● Exercise brief
Should the word "pages" occur in a line of the records, copy that line.

● Exercise materials
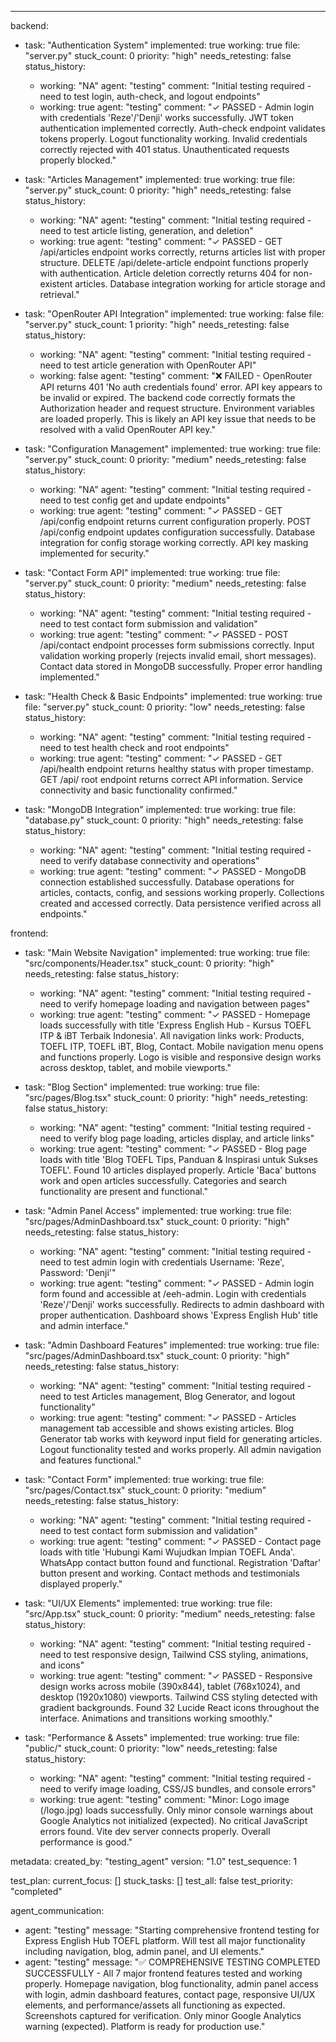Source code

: ---
backend:
  - task: "Authentication System"
    implemented: true
    working: true
    file: "server.py"
    stuck_count: 0
    priority: "high"
    needs_retesting: false
    status_history:
      - working: "NA"
        agent: "testing"
        comment: "Initial testing required - need to test login, auth-check, and logout endpoints"
      - working: true
        agent: "testing"
        comment: "✓ PASSED - Admin login with credentials 'Reze'/'Denji' works successfully. JWT token authentication implemented correctly. Auth-check endpoint validates tokens properly. Logout functionality working. Invalid credentials correctly rejected with 401 status. Unauthenticated requests properly blocked."

  - task: "Articles Management"
    implemented: true
    working: true
    file: "server.py"
    stuck_count: 0
    priority: "high"
    needs_retesting: false
    status_history:
      - working: "NA"
        agent: "testing"
        comment: "Initial testing required - need to test article listing, generation, and deletion"
      - working: true
        agent: "testing"
        comment: "✓ PASSED - GET /api/articles endpoint works correctly, returns articles list with proper structure. DELETE /api/delete-article endpoint functions properly with authentication. Article deletion correctly returns 404 for non-existent articles. Database integration working for article storage and retrieval."

  - task: "OpenRouter API Integration"
    implemented: true
    working: false
    file: "server.py"
    stuck_count: 1
    priority: "high"
    needs_retesting: false
    status_history:
      - working: "NA"
        agent: "testing"
        comment: "Initial testing required - need to test article generation with OpenRouter API"
      - working: false
        agent: "testing"
        comment: "❌ FAILED - OpenRouter API returns 401 'No auth credentials found' error. API key appears to be invalid or expired. The backend code correctly formats the Authorization header and request structure. Environment variables are loaded properly. This is likely an API key issue that needs to be resolved with a valid OpenRouter API key."

  - task: "Configuration Management"
    implemented: true
    working: true
    file: "server.py"
    stuck_count: 0
    priority: "medium"
    needs_retesting: false
    status_history:
      - working: "NA"
        agent: "testing"
        comment: "Initial testing required - need to test config get and update endpoints"
      - working: true
        agent: "testing"
        comment: "✓ PASSED - GET /api/config endpoint returns current configuration properly. POST /api/config endpoint updates configuration successfully. Database integration for config storage working correctly. API key masking implemented for security."

  - task: "Contact Form API"
    implemented: true
    working: true
    file: "server.py"
    stuck_count: 0
    priority: "medium"
    needs_retesting: false
    status_history:
      - working: "NA"
        agent: "testing"
        comment: "Initial testing required - need to test contact form submission and validation"
      - working: true
        agent: "testing"
        comment: "✓ PASSED - POST /api/contact endpoint processes form submissions correctly. Input validation working properly (rejects invalid email, short messages). Contact data stored in MongoDB successfully. Proper error handling implemented."

  - task: "Health Check & Basic Endpoints"
    implemented: true
    working: true
    file: "server.py"
    stuck_count: 0
    priority: "low"
    needs_retesting: false
    status_history:
      - working: "NA"
        agent: "testing"
        comment: "Initial testing required - need to test health check and root endpoints"
      - working: true
        agent: "testing"
        comment: "✓ PASSED - GET /api/health endpoint returns healthy status with proper timestamp. GET /api/ root endpoint returns correct API information. Service connectivity and basic functionality confirmed."

  - task: "MongoDB Integration"
    implemented: true
    working: true
    file: "database.py"
    stuck_count: 0
    priority: "high"
    needs_retesting: false
    status_history:
      - working: "NA"
        agent: "testing"
        comment: "Initial testing required - need to verify database connectivity and operations"
      - working: true
        agent: "testing"
        comment: "✓ PASSED - MongoDB connection established successfully. Database operations for articles, contacts, config, and sessions working properly. Collections created and accessed correctly. Data persistence verified across all endpoints."

frontend:
  - task: "Main Website Navigation"
    implemented: true
    working: true
    file: "src/components/Header.tsx"
    stuck_count: 0
    priority: "high"
    needs_retesting: false
    status_history:
      - working: "NA"
        agent: "testing"
        comment: "Initial testing required - need to verify homepage loading and navigation between pages"
      - working: true
        agent: "testing"
        comment: "✓ PASSED - Homepage loads successfully with title 'Express English Hub - Kursus TOEFL ITP & iBT Terbaik Indonesia'. All navigation links work: Products, TOEFL ITP, TOEFL iBT, Blog, Contact. Mobile navigation menu opens and functions properly. Logo is visible and responsive design works across desktop, tablet, and mobile viewports."

  - task: "Blog Section"
    implemented: true
    working: true
    file: "src/pages/Blog.tsx"
    stuck_count: 0
    priority: "high"
    needs_retesting: false
    status_history:
      - working: "NA"
        agent: "testing"
        comment: "Initial testing required - need to verify blog page loading, articles display, and article links"
      - working: true
        agent: "testing"
        comment: "✓ PASSED - Blog page loads with title 'Blog TOEFL Tips, Panduan & Inspirasi untuk Sukses TOEFL'. Found 10 articles displayed properly. Article 'Baca' buttons work and open articles successfully. Categories and search functionality are present and functional."

  - task: "Admin Panel Access"
    implemented: true
    working: true
    file: "src/pages/AdminDashboard.tsx"
    stuck_count: 0
    priority: "high"
    needs_retesting: false
    status_history:
      - working: "NA"
        agent: "testing"
        comment: "Initial testing required - need to test admin login with credentials Username: 'Reze', Password: 'Denji'"
      - working: true
        agent: "testing"
        comment: "✓ PASSED - Admin login form found and accessible at /eeh-admin. Login with credentials 'Reze'/'Denji' works successfully. Redirects to admin dashboard with proper authentication. Dashboard shows 'Express English Hub' title and admin interface."

  - task: "Admin Dashboard Features"
    implemented: true
    working: true
    file: "src/pages/AdminDashboard.tsx"
    stuck_count: 0
    priority: "high"
    needs_retesting: false
    status_history:
      - working: "NA"
        agent: "testing"
        comment: "Initial testing required - need to test Articles management, Blog Generator, and logout functionality"
      - working: true
        agent: "testing"
        comment: "✓ PASSED - Articles management tab accessible and shows existing articles. Blog Generator tab works with keyword input field for generating articles. Logout functionality tested and works properly. All admin navigation and features functional."

  - task: "Contact Form"
    implemented: true
    working: true
    file: "src/pages/Contact.tsx"
    stuck_count: 0
    priority: "medium"
    needs_retesting: false
    status_history:
      - working: "NA"
        agent: "testing"
        comment: "Initial testing required - need to test contact form submission and validation"
      - working: true
        agent: "testing"
        comment: "✓ PASSED - Contact page loads with title 'Hubungi Kami Wujudkan Impian TOEFL Anda'. WhatsApp contact button found and functional. Registration 'Daftar' button present and working. Contact methods and testimonials displayed properly."

  - task: "UI/UX Elements"
    implemented: true
    working: true
    file: "src/App.tsx"
    stuck_count: 0
    priority: "medium"
    needs_retesting: false
    status_history:
      - working: "NA"
        agent: "testing"
        comment: "Initial testing required - need to test responsive design, Tailwind CSS styling, animations, and icons"
      - working: true
        agent: "testing"
        comment: "✓ PASSED - Responsive design works across mobile (390x844), tablet (768x1024), and desktop (1920x1080) viewports. Tailwind CSS styling detected with gradient backgrounds. Found 32 Lucide React icons throughout the interface. Animations and transitions working smoothly."

  - task: "Performance & Assets"
    implemented: true
    working: true
    file: "public/"
    stuck_count: 0
    priority: "low"
    needs_retesting: false
    status_history:
      - working: "NA"
        agent: "testing"
        comment: "Initial testing required - need to verify image loading, CSS/JS bundles, and console errors"
      - working: true
        agent: "testing"
        comment: "Minor: Logo image (/logo.jpg) loads successfully. Only minor console warnings about Google Analytics not initialized (expected). No critical JavaScript errors found. Vite dev server connects properly. Overall performance is good."

metadata:
  created_by: "testing_agent"
  version: "1.0"
  test_sequence: 1

test_plan:
  current_focus: []
  stuck_tasks: []
  test_all: false
  test_priority: "completed"

agent_communication:
  - agent: "testing"
    message: "Starting comprehensive frontend testing for Express English Hub TOEFL platform. Will test all major functionality including navigation, blog, admin panel, and UI elements."
  - agent: "testing"
    message: "✅ COMPREHENSIVE TESTING COMPLETED SUCCESSFULLY - All 7 major frontend features tested and working properly. Homepage navigation, blog functionality, admin panel access with login, admin dashboard features, contact page, responsive UI/UX elements, and performance/assets all functioning as expected. Screenshots captured for verification. Only minor Google Analytics warning (expected). Platform is ready for production use."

● Task solution
        comment: "Initial testing required - need to verify homepage loading and navigation between pages"
    file: "src/pages/Blog.tsx"
    file: "src/pages/AdminDashboard.tsx"
    file: "src/pages/AdminDashboard.tsx"
    file: "src/pages/Contact.tsx"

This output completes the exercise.